__Records shown__

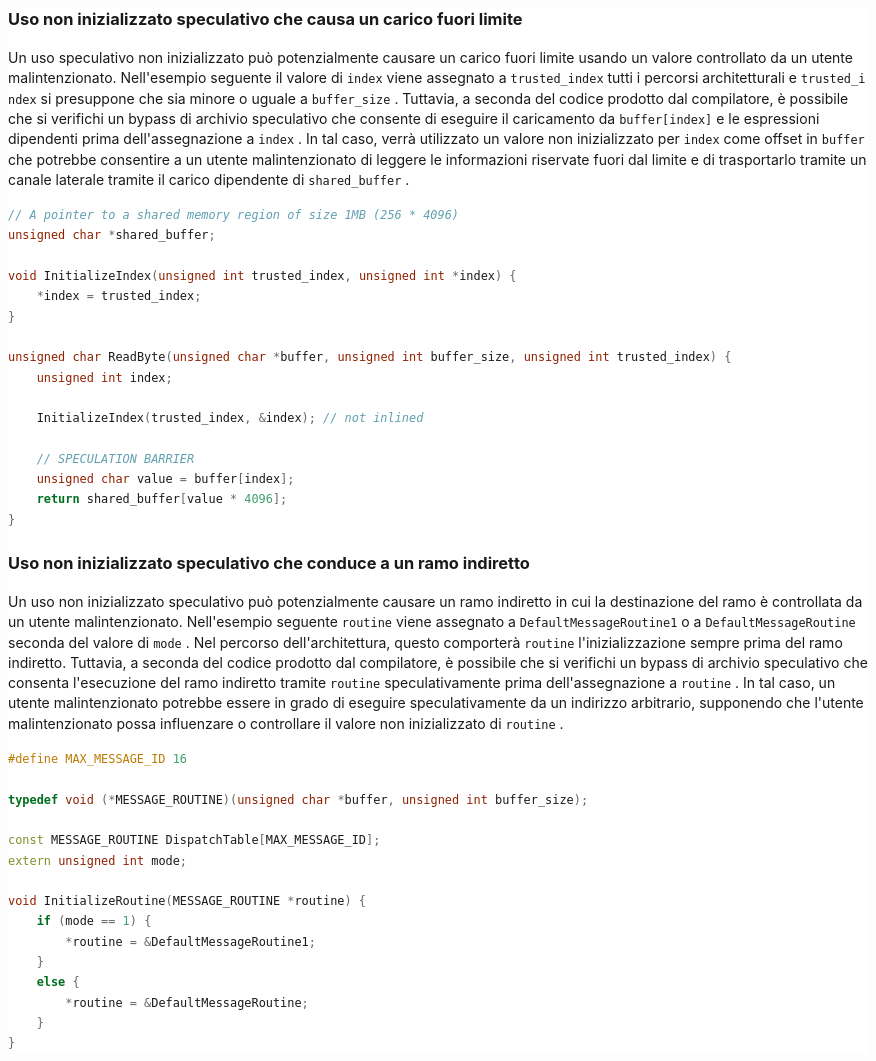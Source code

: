 ### <a name="speculative-uninitialized-use-leading-to-an-out-of-bounds-load"></a>Uso non inizializzato speculativo che causa un carico fuori limite

Un uso speculativo non inizializzato può potenzialmente causare un carico fuori limite usando un valore controllato da un utente malintenzionato. Nell'esempio seguente il valore di `index` viene assegnato a `trusted_index` tutti i percorsi architetturali e `trusted_index` si presuppone che sia minore o uguale a `buffer_size` . Tuttavia, a seconda del codice prodotto dal compilatore, è possibile che si verifichi un bypass di archivio speculativo che consente di eseguire il caricamento da `buffer[index]` e le espressioni dipendenti prima dell'assegnazione a `index` . In tal caso, verrà utilizzato un valore non inizializzato per `index` come offset in `buffer` che potrebbe consentire a un utente malintenzionato di leggere le informazioni riservate fuori dal limite e di trasportarlo tramite un canale laterale tramite il carico dipendente di `shared_buffer` .

```cpp
// A pointer to a shared memory region of size 1MB (256 * 4096)
unsigned char *shared_buffer;

void InitializeIndex(unsigned int trusted_index, unsigned int *index) {
    *index = trusted_index;
}

unsigned char ReadByte(unsigned char *buffer, unsigned int buffer_size, unsigned int trusted_index) {
    unsigned int index;

    InitializeIndex(trusted_index, &index); // not inlined

    // SPECULATION BARRIER
    unsigned char value = buffer[index];
    return shared_buffer[value * 4096];
}
```

### <a name="speculative-uninitialized-use-leading-to-an-indirect-branch"></a>Uso non inizializzato speculativo che conduce a un ramo indiretto

Un uso non inizializzato speculativo può potenzialmente causare un ramo indiretto in cui la destinazione del ramo è controllata da un utente malintenzionato. Nell'esempio seguente `routine` viene assegnato a `DefaultMessageRoutine1` o a `DefaultMessageRoutine` seconda del valore di `mode` . Nel percorso dell'architettura, questo comporterà `routine` l'inizializzazione sempre prima del ramo indiretto. Tuttavia, a seconda del codice prodotto dal compilatore, è possibile che si verifichi un bypass di archivio speculativo che consenta l'esecuzione del ramo indiretto tramite `routine` speculativamente prima dell'assegnazione a `routine` . In tal caso, un utente malintenzionato potrebbe essere in grado di eseguire speculativamente da un indirizzo arbitrario, supponendo che l'utente malintenzionato possa influenzare o controllare il valore non inizializzato di `routine` .

```cpp
#define MAX_MESSAGE_ID 16

typedef void (*MESSAGE_ROUTINE)(unsigned char *buffer, unsigned int buffer_size);

const MESSAGE_ROUTINE DispatchTable[MAX_MESSAGE_ID];
extern unsigned int mode;

void InitializeRoutine(MESSAGE_ROUTINE *routine) {
    if (mode == 1) {
        *routine = &DefaultMessageRoutine1;
    }
    else {
        *routine = &DefaultMessageRoutine;
    }
}

```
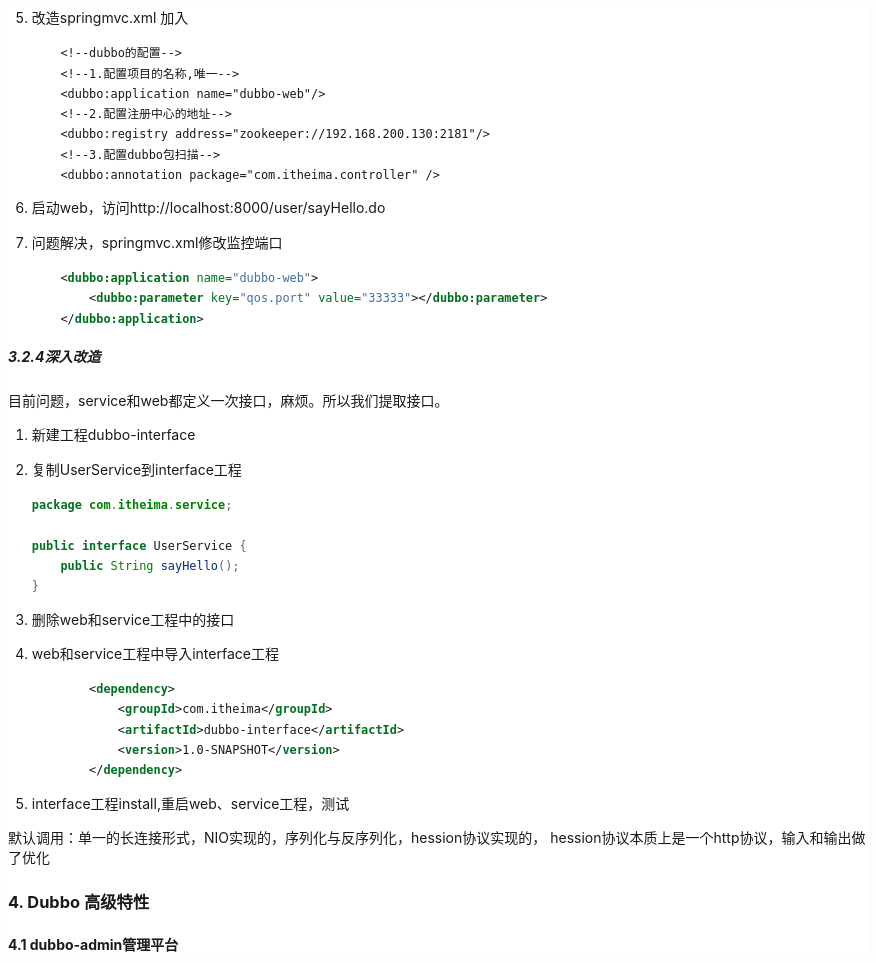 5. 改造springmvc.xml 加入

   ```
       <!--dubbo的配置-->
       <!--1.配置项目的名称,唯一-->
       <dubbo:application name="dubbo-web"/>
       <!--2.配置注册中心的地址-->
       <dubbo:registry address="zookeeper://192.168.200.130:2181"/>
       <!--3.配置dubbo包扫描-->
       <dubbo:annotation package="com.itheima.controller" />
   ```

6. 启动web，访问http://localhost:8000/user/sayHello.do

7. 问题解决，springmvc.xml修改监控端口

   ```xml
       <dubbo:application name="dubbo-web">
           <dubbo:parameter key="qos.port" value="33333"></dubbo:parameter>
       </dubbo:application>
   ```

##### 3.2.4深入改造

目前问题，service和web都定义一次接口，麻烦。所以我们提取接口。

1. 新建工程dubbo-interface

2. 复制UserService到interface工程

   ```java
   package com.itheima.service;
   
   public interface UserService {
       public String sayHello();
   }
   ```

3. 删除web和service工程中的接口

4. web和service工程中导入interface工程

   ```xml
           <dependency>
               <groupId>com.itheima</groupId>
               <artifactId>dubbo-interface</artifactId>
               <version>1.0-SNAPSHOT</version>
           </dependency>
   ```

5. interface工程install,重启web、service工程，测试

   

默认调用：单一的长连接形式，NIO实现的，序列化与反序列化，hession协议实现的， hession协议本质上是一个http协议，输入和输出做了优化

### 4. Dubbo 高级特性

#### 4.1 dubbo-admin管理平台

__Assignment__
Give the records back exactly. Leave the pictures out.

__Result for this task__
Source code

: ### <a name="speculative-uninitialized-use-leading-to-an-out-of-bounds-load"></a>Uso non inizializzato speculativo che causa un carico fuori limite

Un uso speculativo non inizializzato può potenzialmente causare un carico fuori limite usando un valore controllato da un utente malintenzionato. Nell'esempio seguente il valore di `index` viene assegnato a `trusted_index` tutti i percorsi architetturali e `trusted_index` si presuppone che sia minore o uguale a `buffer_size` . Tuttavia, a seconda del codice prodotto dal compilatore, è possibile che si verifichi un bypass di archivio speculativo che consente di eseguire il caricamento da `buffer[index]` e le espressioni dipendenti prima dell'assegnazione a `index` . In tal caso, verrà utilizzato un valore non inizializzato per `index` come offset in `buffer` che potrebbe consentire a un utente malintenzionato di leggere le informazioni riservate fuori dal limite e di trasportarlo tramite un canale laterale tramite il carico dipendente di `shared_buffer` .

```cpp
// A pointer to a shared memory region of size 1MB (256 * 4096)
unsigned char *shared_buffer;

void InitializeIndex(unsigned int trusted_index, unsigned int *index) {
    *index = trusted_index;
}

unsigned char ReadByte(unsigned char *buffer, unsigned int buffer_size, unsigned int trusted_index) {
    unsigned int index;

    InitializeIndex(trusted_index, &index); // not inlined

    // SPECULATION BARRIER
    unsigned char value = buffer[index];
    return shared_buffer[value * 4096];
}
```

### <a name="speculative-uninitialized-use-leading-to-an-indirect-branch"></a>Uso non inizializzato speculativo che conduce a un ramo indiretto

Un uso non inizializzato speculativo può potenzialmente causare un ramo indiretto in cui la destinazione del ramo è controllata da un utente malintenzionato. Nell'esempio seguente `routine` viene assegnato a `DefaultMessageRoutine1` o a `DefaultMessageRoutine` seconda del valore di `mode` . Nel percorso dell'architettura, questo comporterà `routine` l'inizializzazione sempre prima del ramo indiretto. Tuttavia, a seconda del codice prodotto dal compilatore, è possibile che si verifichi un bypass di archivio speculativo che consenta l'esecuzione del ramo indiretto tramite `routine` speculativamente prima dell'assegnazione a `routine` . In tal caso, un utente malintenzionato potrebbe essere in grado di eseguire speculativamente da un indirizzo arbitrario, supponendo che l'utente malintenzionato possa influenzare o controllare il valore non inizializzato di `routine` .

```cpp
#define MAX_MESSAGE_ID 16

typedef void (*MESSAGE_ROUTINE)(unsigned char *buffer, unsigned int buffer_size);

const MESSAGE_ROUTINE DispatchTable[MAX_MESSAGE_ID];
extern unsigned int mode;

void InitializeRoutine(MESSAGE_ROUTINE *routine) {
    if (mode == 1) {
        *routine = &DefaultMessageRoutine1;
    }
    else {
        *routine = &DefaultMessageRoutine;
    }
}

```
 5. 改造springmvc.xml 加入

   ```
       <!--dubbo的配置-->
       <!--1.配置项目的名称,唯一-->
       <dubbo:application name="dubbo-web"/>
       <!--2.配置注册中心的地址-->
       <dubbo:registry address="zookeeper://192.168.200.130:2181"/>
       <!--3.配置dubbo包扫描-->
       <dubbo:annotation package="com.itheima.controller" />
   ```

6. 启动web，访问http://localhost:8000/user/sayHello.do

7. 问题解决，springmvc.xml修改监控端口

   ```xml
       <dubbo:application name="dubbo-web">
           <dubbo:parameter key="qos.port" value="33333"></dubbo:parameter>
       </dubbo:application>
   ```

##### 3.2.4深入改造

目前问题，service和web都定义一次接口，麻烦。所以我们提取接口。

1. 新建工程dubbo-interface

2. 复制UserService到interface工程

   ```java
   package com.itheima.service;
   
   public interface UserService {
       public String sayHello();
   }
   ```

3. 删除web和service工程中的接口

4. web和service工程中导入interface工程

   ```xml
           <dependency>
               <groupId>com.itheima</groupId>
               <artifactId>dubbo-interface</artifactId>
               <version>1.0-SNAPSHOT</version>
           </dependency>
   ```

5. interface工程install,重启web、service工程，测试

   

默认调用：单一的长连接形式，NIO实现的，序列化与反序列化，hession协议实现的， hession协议本质上是一个http协议，输入和输出做了优化

### 4. Dubbo 高级特性

#### 4.1 dubbo-admin管理平台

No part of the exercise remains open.